Your answer should be one number: how many lines below have the word "strings".

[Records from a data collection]
- - - - - - -
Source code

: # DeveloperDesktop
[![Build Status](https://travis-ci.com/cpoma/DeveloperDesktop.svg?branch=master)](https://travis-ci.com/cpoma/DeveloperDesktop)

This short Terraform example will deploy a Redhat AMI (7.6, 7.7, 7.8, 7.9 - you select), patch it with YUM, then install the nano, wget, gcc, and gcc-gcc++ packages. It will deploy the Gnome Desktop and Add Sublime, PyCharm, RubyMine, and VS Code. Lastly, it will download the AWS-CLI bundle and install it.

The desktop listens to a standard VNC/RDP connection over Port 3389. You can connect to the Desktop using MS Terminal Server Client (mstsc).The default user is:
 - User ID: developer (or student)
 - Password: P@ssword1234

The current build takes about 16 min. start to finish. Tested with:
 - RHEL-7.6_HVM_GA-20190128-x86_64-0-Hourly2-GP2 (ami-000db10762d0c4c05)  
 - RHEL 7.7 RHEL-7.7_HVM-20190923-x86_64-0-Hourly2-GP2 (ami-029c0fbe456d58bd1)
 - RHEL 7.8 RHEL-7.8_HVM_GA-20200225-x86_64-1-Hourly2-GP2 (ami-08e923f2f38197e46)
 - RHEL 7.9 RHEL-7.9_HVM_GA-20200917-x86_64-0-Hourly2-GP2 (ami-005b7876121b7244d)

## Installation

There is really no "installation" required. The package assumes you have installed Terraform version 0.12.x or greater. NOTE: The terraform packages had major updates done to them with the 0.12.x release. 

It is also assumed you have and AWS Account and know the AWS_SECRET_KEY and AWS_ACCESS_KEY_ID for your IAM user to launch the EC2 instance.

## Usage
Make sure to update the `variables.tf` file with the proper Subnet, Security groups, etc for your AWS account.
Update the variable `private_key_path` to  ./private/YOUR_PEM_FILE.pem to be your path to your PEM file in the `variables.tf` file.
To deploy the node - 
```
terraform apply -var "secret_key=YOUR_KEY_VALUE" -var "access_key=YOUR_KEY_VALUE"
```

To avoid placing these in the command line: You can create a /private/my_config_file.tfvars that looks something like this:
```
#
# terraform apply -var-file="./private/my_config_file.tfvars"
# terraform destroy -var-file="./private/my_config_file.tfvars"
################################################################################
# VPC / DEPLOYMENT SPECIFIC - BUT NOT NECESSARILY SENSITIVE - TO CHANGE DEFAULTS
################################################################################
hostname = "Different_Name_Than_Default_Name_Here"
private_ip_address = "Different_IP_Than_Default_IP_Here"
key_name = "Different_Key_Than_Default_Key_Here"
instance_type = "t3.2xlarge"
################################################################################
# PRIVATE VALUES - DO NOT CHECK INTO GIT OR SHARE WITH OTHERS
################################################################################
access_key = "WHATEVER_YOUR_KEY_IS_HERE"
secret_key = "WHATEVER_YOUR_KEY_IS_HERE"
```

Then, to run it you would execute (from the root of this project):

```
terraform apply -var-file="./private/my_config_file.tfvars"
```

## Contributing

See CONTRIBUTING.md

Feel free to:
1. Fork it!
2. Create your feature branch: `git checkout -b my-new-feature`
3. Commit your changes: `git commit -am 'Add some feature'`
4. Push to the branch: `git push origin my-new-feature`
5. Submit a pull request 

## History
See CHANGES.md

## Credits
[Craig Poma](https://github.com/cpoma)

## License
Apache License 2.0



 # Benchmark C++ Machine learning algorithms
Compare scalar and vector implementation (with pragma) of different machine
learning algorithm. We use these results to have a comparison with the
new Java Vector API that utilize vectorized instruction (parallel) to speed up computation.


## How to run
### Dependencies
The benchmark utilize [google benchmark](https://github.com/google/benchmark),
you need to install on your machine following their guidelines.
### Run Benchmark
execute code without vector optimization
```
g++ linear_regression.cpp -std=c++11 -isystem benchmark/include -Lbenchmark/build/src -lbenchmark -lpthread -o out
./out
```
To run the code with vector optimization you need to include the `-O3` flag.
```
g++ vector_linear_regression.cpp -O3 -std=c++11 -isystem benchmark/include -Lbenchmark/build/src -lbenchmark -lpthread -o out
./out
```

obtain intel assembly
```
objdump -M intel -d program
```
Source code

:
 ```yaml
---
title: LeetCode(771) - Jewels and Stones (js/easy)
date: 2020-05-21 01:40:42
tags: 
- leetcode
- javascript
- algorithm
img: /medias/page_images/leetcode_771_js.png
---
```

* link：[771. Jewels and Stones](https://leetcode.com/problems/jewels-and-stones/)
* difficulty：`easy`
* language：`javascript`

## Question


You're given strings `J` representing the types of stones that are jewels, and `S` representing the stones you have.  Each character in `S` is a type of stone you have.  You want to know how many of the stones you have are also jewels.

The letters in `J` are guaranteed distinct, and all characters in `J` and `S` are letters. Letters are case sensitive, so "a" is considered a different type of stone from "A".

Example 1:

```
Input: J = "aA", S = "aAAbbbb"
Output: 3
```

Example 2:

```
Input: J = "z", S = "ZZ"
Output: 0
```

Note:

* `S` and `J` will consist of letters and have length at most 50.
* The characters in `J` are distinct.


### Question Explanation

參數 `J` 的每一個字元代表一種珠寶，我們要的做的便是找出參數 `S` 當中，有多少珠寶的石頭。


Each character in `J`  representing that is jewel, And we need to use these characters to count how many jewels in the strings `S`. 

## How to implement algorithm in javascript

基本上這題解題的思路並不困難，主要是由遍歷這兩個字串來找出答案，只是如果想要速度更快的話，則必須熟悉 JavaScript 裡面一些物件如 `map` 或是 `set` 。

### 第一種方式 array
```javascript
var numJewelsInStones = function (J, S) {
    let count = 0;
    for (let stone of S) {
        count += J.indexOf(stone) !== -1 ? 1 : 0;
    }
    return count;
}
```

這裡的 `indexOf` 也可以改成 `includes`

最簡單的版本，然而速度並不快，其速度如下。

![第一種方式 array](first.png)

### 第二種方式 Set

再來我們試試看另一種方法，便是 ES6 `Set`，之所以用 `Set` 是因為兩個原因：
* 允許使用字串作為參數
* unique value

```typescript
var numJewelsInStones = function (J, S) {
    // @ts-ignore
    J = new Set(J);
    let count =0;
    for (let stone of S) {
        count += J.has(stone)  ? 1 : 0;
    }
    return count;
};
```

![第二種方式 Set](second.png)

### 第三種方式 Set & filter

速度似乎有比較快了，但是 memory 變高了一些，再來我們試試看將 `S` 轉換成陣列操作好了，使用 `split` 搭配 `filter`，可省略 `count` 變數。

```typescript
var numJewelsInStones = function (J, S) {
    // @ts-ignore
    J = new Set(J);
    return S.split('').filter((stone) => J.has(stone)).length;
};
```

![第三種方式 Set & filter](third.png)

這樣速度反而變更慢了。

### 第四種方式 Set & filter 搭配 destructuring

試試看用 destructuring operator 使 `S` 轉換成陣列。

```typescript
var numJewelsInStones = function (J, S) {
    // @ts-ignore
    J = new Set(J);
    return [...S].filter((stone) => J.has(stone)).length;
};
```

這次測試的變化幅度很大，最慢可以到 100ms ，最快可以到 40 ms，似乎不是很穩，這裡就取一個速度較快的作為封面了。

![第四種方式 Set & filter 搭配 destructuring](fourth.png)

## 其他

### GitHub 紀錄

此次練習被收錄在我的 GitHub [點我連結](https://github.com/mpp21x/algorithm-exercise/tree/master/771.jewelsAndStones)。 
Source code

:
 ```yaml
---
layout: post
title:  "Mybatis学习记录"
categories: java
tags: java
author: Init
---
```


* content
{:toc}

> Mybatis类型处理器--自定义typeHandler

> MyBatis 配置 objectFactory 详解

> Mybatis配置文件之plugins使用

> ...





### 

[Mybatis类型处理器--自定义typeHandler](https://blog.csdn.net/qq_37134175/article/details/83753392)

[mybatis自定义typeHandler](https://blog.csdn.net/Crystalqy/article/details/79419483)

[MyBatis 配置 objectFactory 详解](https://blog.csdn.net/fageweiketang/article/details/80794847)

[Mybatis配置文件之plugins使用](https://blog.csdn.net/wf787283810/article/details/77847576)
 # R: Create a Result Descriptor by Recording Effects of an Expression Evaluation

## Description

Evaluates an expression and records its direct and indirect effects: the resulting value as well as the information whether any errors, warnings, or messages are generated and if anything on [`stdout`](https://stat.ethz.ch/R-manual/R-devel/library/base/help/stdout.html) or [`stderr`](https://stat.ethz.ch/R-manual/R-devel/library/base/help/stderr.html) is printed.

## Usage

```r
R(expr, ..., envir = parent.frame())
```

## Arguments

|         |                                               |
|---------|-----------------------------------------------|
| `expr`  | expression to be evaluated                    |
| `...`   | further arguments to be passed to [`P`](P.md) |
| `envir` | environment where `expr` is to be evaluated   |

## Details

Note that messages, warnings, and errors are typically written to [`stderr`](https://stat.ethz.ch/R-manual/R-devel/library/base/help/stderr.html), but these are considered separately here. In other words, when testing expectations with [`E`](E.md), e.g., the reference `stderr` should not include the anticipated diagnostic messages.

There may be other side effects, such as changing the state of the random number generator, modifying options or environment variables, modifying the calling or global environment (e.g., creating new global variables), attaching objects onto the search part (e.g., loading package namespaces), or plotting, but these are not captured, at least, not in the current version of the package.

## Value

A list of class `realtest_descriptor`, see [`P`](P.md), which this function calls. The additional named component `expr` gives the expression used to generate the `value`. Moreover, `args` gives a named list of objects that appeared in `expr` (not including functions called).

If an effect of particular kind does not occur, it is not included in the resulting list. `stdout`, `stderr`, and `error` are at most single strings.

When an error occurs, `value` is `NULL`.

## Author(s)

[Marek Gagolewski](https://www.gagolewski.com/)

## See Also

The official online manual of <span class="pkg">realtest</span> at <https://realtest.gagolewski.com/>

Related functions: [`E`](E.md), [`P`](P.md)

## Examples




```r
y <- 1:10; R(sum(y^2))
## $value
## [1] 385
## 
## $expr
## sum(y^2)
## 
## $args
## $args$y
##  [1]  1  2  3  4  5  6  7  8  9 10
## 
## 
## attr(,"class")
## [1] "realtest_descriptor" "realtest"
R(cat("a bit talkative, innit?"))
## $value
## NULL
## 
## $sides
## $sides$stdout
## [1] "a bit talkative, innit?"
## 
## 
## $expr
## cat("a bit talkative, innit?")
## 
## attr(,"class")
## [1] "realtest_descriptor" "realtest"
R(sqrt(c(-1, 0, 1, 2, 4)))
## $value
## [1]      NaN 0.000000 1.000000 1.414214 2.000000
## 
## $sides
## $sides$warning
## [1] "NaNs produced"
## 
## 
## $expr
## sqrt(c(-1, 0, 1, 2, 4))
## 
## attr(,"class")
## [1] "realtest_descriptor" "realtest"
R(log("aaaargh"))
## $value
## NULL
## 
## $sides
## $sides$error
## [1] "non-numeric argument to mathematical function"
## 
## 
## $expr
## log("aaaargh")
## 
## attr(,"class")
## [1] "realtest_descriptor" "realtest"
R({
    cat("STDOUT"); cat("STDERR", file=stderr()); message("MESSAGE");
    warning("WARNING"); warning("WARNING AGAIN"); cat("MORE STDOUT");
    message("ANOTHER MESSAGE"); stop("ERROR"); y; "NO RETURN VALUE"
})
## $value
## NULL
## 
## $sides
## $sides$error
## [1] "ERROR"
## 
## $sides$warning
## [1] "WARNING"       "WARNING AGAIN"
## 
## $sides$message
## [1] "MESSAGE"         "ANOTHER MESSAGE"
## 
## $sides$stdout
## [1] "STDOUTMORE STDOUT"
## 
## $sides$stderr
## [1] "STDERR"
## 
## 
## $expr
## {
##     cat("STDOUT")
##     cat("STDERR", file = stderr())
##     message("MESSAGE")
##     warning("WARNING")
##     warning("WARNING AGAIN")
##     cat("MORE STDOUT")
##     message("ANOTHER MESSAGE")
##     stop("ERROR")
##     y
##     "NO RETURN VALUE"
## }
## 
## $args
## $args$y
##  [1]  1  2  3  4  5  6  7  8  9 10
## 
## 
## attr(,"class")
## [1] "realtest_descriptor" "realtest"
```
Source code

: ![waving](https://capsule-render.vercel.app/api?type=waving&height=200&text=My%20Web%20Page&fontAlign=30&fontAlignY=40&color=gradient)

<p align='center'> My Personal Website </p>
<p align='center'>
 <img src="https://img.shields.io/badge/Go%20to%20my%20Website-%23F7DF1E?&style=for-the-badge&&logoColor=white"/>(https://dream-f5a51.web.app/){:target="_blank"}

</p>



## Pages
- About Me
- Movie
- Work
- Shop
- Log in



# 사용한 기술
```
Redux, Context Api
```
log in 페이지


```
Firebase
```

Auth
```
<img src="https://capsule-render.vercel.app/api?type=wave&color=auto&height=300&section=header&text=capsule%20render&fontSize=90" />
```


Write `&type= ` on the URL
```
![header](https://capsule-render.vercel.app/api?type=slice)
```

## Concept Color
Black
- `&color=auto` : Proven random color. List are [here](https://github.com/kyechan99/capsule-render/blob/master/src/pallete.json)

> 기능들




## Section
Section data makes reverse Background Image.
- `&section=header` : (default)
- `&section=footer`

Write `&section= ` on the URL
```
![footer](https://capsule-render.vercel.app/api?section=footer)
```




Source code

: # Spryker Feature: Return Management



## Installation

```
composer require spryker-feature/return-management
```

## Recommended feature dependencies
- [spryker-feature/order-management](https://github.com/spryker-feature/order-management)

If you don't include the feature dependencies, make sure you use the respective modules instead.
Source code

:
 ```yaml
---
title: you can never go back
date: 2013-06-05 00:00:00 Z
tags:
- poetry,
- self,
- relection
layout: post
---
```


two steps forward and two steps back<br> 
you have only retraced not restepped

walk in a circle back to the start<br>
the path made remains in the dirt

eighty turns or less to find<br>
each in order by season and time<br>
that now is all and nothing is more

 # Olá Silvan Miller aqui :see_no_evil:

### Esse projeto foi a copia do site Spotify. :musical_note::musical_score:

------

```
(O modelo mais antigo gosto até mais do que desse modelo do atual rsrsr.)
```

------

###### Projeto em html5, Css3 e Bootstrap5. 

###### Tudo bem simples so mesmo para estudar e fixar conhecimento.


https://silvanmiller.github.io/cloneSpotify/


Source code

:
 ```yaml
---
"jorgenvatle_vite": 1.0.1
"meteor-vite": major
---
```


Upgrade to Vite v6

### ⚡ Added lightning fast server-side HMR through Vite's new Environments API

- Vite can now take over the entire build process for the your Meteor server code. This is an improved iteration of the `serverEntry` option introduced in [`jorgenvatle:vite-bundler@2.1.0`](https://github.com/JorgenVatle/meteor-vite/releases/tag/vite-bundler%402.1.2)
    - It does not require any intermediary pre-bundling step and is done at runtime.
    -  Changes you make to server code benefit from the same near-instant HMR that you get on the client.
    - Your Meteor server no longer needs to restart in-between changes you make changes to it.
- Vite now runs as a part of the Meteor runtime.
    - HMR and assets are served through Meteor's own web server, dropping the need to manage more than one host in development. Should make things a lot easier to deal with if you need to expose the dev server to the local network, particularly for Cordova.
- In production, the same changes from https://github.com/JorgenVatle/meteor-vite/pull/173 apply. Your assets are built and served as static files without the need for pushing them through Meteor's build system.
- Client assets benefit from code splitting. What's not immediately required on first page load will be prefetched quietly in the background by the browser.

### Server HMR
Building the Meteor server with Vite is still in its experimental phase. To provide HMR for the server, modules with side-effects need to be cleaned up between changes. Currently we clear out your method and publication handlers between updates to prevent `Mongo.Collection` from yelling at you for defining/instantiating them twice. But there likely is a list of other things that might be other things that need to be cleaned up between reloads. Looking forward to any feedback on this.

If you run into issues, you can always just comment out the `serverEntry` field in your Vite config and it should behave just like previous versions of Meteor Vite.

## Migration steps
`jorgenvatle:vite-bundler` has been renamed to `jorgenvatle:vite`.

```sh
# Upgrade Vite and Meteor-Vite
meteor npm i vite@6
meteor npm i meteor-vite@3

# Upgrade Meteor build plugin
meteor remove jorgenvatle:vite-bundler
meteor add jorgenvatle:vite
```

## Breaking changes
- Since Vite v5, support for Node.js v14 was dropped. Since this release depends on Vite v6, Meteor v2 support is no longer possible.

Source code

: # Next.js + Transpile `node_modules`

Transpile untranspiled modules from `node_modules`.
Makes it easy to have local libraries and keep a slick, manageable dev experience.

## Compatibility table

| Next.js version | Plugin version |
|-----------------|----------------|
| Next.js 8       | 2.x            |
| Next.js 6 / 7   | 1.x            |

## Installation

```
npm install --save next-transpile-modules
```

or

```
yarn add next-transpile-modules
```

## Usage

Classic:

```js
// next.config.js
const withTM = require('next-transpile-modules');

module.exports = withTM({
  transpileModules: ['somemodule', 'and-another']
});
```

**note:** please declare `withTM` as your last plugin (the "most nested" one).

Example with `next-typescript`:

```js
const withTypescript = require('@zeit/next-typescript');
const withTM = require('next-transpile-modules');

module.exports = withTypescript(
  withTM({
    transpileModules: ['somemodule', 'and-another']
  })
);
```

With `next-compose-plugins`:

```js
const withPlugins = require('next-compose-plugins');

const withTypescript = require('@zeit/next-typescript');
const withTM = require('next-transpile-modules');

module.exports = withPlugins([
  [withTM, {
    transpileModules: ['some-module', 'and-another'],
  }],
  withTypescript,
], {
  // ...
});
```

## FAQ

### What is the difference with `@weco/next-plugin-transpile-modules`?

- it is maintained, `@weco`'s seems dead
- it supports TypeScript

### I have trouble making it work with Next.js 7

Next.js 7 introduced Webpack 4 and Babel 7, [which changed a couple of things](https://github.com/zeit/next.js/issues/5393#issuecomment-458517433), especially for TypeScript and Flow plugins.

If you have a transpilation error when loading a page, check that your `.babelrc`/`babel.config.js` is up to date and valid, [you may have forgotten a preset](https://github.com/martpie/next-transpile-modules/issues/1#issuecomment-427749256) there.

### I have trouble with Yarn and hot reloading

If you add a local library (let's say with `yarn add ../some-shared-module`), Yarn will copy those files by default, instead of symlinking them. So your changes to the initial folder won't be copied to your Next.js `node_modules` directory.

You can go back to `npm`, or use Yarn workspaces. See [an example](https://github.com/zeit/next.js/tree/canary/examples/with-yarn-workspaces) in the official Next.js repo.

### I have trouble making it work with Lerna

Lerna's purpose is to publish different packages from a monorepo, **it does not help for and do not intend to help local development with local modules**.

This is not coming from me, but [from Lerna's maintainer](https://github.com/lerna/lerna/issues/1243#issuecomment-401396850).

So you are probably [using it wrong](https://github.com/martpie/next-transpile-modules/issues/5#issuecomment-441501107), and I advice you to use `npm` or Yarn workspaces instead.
- - - - - - -
* [Answer section]
3